• [AIM OF THE TASK] All lines in the records that carry the string "identificarea" are to be shown.

• [TASK DATA]

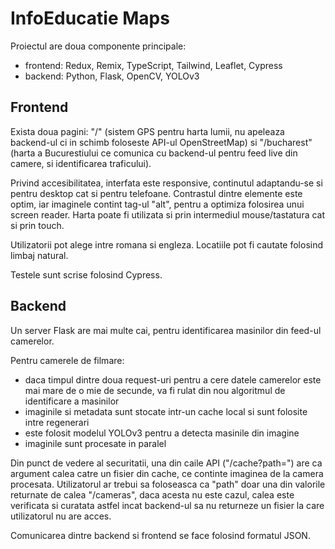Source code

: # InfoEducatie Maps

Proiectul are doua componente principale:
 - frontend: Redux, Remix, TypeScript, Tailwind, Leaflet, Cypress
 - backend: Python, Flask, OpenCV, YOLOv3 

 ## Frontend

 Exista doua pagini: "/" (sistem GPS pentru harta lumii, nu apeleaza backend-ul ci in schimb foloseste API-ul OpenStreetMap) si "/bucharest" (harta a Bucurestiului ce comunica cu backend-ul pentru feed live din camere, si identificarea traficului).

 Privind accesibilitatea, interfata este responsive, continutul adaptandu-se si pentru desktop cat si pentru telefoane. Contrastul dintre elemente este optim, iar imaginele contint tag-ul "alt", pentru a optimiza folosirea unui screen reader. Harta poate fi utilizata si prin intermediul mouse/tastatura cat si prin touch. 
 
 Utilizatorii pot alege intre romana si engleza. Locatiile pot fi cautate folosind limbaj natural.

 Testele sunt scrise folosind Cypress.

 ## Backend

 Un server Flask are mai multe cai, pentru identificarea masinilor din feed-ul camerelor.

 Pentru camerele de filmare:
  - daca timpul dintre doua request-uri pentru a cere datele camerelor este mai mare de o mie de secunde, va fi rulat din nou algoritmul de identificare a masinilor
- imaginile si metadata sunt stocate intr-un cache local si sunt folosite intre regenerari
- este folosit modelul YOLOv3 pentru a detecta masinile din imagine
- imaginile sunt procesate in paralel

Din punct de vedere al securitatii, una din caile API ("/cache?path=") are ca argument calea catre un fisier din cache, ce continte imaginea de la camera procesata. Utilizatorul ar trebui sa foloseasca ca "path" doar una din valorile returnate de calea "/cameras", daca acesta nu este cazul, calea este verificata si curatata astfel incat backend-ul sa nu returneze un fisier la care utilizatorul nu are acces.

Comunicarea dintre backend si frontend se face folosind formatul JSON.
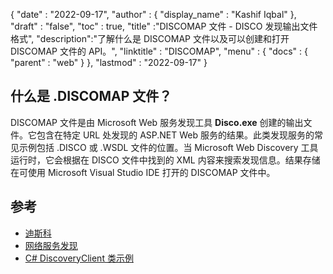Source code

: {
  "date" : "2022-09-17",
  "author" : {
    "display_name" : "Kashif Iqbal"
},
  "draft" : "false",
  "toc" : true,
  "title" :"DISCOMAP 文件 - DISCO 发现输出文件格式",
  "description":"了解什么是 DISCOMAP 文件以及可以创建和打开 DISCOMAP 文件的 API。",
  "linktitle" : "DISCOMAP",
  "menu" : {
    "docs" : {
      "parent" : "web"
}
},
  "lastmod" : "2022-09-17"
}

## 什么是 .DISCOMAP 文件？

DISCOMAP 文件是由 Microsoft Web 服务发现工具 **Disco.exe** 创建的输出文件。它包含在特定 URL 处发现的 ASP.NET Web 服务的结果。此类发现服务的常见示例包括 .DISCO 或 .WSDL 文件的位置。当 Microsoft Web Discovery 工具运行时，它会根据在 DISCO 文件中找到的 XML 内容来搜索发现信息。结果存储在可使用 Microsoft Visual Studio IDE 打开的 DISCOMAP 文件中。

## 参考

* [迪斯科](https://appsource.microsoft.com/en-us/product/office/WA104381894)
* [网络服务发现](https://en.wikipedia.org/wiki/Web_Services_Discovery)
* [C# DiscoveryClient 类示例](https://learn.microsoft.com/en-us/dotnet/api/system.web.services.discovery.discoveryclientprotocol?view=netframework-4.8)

• [REPLY]
 Exista doua pagini: "/" (sistem GPS pentru harta lumii, nu apeleaza backend-ul ci in schimb foloseste API-ul OpenStreetMap) si "/bucharest" (harta a Bucurestiului ce comunica cu backend-ul pentru feed live din camere, si identificarea traficului).
 Un server Flask are mai multe cai, pentru identificarea masinilor din feed-ul camerelor.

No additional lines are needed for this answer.